3.2. Prevalence of the Responders and Non-Responders After Intervention Program

The numbers and percentages of Rs and NRs after the intervention program in each of the studied outcomes are presented in Table 1. These distributions were further analyzed using log-linear models to evaluate potential interactions between sex and intervention type.
Regardless of the type of intervention, the response to the exercise stimulus did not depend on sex. No significant association was found between sex and response status in any of the analyzed variables (Table 1). Intervention effects (irrespective of sex) differed by training modality, although not consistently across all outcomes. A statistically significant association was observed between intervention type and VO2max (p = 0.011), with HIPT showing a 2.3 times higher risk of non-response compared with HIIT. This value reflects the model-based odds ratio from the logistic regression analysis. The crude OR obtained directly from the raw frequencies (2.37) differed slightly from the model-derived estimate, which is expected given the adjustment inherent in the regression model. A near-significant trend was also found for DBP (p = 0.063). In this case, both interventions produced more responders than non-responders, but the proportions favored the HIPT group (Table 3).
The analyses above examined associations between each factor separately and the outcomes. However, these tests did not account for potential interactions between sex and intervention type. Therefore, further analyses were performed using the log-linear method to explore combined effects.
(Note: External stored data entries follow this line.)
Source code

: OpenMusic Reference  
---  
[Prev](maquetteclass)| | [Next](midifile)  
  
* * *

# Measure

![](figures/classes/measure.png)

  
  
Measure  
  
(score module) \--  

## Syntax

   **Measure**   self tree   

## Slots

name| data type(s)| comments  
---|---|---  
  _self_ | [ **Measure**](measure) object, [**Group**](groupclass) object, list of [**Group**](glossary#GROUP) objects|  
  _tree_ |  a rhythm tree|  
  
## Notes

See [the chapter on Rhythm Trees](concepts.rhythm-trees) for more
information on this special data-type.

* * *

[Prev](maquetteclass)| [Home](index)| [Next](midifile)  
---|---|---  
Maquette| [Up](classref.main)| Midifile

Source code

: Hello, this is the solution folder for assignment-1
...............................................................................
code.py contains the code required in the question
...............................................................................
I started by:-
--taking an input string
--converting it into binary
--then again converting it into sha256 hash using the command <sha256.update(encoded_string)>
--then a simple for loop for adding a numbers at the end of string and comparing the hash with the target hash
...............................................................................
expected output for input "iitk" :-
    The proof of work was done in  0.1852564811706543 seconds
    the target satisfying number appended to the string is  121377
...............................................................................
At the onset of log-linear analysis, model specifications were established with reference categories of female, HIIT, and response (1). An omnibus test was conducted to identify the model of effects to be tested. For BFP, the best-fitting model included the SEX × INT interaction and the main effect of responsiveness (RES) (χ2 = 4.11, p = 0.250). For SBP, the final model consisted of the SEXINT interaction and the main effect of RES (χ2 = 4.02, p = 0.259), and for DBP, the same structure was applied (χ2 = 4.11, p = 0.250). For VO2max, only the SEX*INT interaction was included (χ2 = 5.11, p = 0.751). All chi-squared tests were statistically non-significant, indicating satisfactory model fit to the observed data. Although χ2 tests suggested differences in responder distributions across sex and modality, logistic regression estimates showed modest effect sizes with 95% CIs crossing the null value (Table 4), indicating limited precision of these comparisons.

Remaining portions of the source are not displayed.